Re: [PATCH v5 12/22] x86/virt/tdx: Convert all memory regions in memblock to TDX memory

From: Kai Huang
Date: Tue Aug 02 2022 - 21:30:21 EST


On Fri, 2022-07-08 at 11:34 +1200, Kai Huang wrote:
> > Why not just entirely remove the lower 1MB from the memblock structure
> > on TDX systems?  Do something equivalent to adding this on the kernel
> > command line:
> >
> >   memmap=1M$0x0
>
> I will explore this option.  Thanks!

Hi Dave,

After investigating and testing, we cannot simply remove first 1MB from e820
table which is similar to what 'memmap=1M$0x0' does, as the kernel needs low
memory as trampoline to bring up all APs.

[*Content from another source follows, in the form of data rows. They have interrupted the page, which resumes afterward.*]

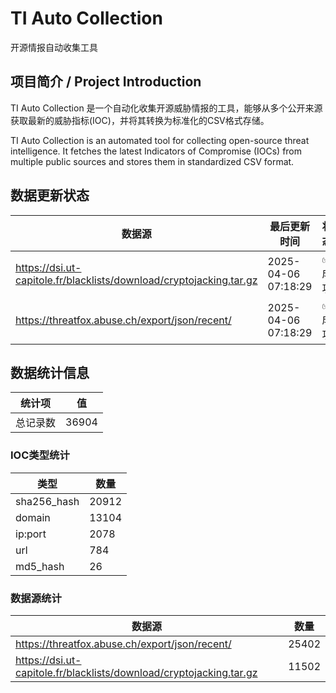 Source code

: # TI Auto Collection

 开源情报自动收集工具

## 项目简介 / Project Introduction

TI Auto Collection 是一个自动化收集开源威胁情报的工具，能够从多个公开来源获取最新的威胁指标(IOC)，并将其转换为标准化的CSV格式存储。

TI Auto Collection is an automated tool for collecting open-source threat intelligence. It fetches the latest Indicators of Compromise (IOCs) from multiple public sources and stores them in standardized CSV format.

## 数据更新状态

| 数据源 | 最后更新时间 | 状态 |
|--------|------------|------|
| https://dsi.ut-capitole.fr/blacklists/download/cryptojacking.tar.gz | 2025-04-06 07:18:29 | ✅ 成功 |
| https://threatfox.abuse.ch/export/json/recent/ | 2025-04-06 07:18:29 | ✅ 成功 |











## 数据统计信息

| 统计项 | 值 |
|--------|----|
| 总记录数 | 36904 |

### IOC类型统计

| 类型 | 数量 |
|------|------|
| sha256_hash | 20912 |
| domain | 13104 |
| ip:port | 2078 |
| url | 784 |
| md5_hash | 26 |

### 数据源统计

| 数据源 | 数量 |
|--------|------|
| https://threatfox.abuse.ch/export/json/recent/ | 25402 |
| https://dsi.ut-capitole.fr/blacklists/download/cryptojacking.tar.gz | 11502 |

Currently I am doing below:

--- a/arch/x86/realmode/init.c
+++ b/arch/x86/realmode/init.c
@@ -65,6 +65,17 @@ void __init reserve_real_mode(void)
* setup_arch().
*/
memblock_reserve(0, SZ_1M);
+
+ /*
+ * As one step of initializing the TDX module (on-demand), the
+ * kernel will later verify all memory regions in memblock are
+ * truly TDX-capable and convert all of them to TDX memory.
+ * The first 1MB may not be enumerated as TDX-capable memory.
+ * To avoid failure to verify, explicitly remove the first 1MB
+ * from memblock for a TDX (BIOS) enabled system.
+ */
+ if (platform_tdx_enabled())
+ memblock_remove(0, SZ_1M);

I tested an it worked (I didn't observe any problem), but am I missing
something?

Also, regarding to whether we can remove platform_tdx_enabled() at all, I looked
into the spec again and there's no MSR or CPUID from which we can check TDX is
enabled by BIOS -- except checking the SEAMRR_MASK MSR, which is basically
platform_tdx_enabled() also did.

Checking MSR_MTRRcap.SEAMRR bit isn't enough as it will be true as long as the
hardware supports SEAMRR, but it doesn't tell whether SEAMRR(TDX) is enabled by
BIOS.

So if above code is reasonable, I think we can still detect TDX during boot and
keep platform_tdx_enabled().  

It also detects TDX KeyIDs, which isn't necessary for removing the first 1MB
here (nor for kexec() support), but detecting TDX KeyIDs must be done anyway
either during kernel boot or during initializing TDX module.

Detecting TDX KeyID at boot time also has an advantage that in the future we can
expose KeyIDs via /sysfs and userspace can know how many TDs the machine can
support w/o having to initializing the TDX module first (we received such
requirement from customer but yes it is arguable).

Any comments?

--
Thanks,
-Kai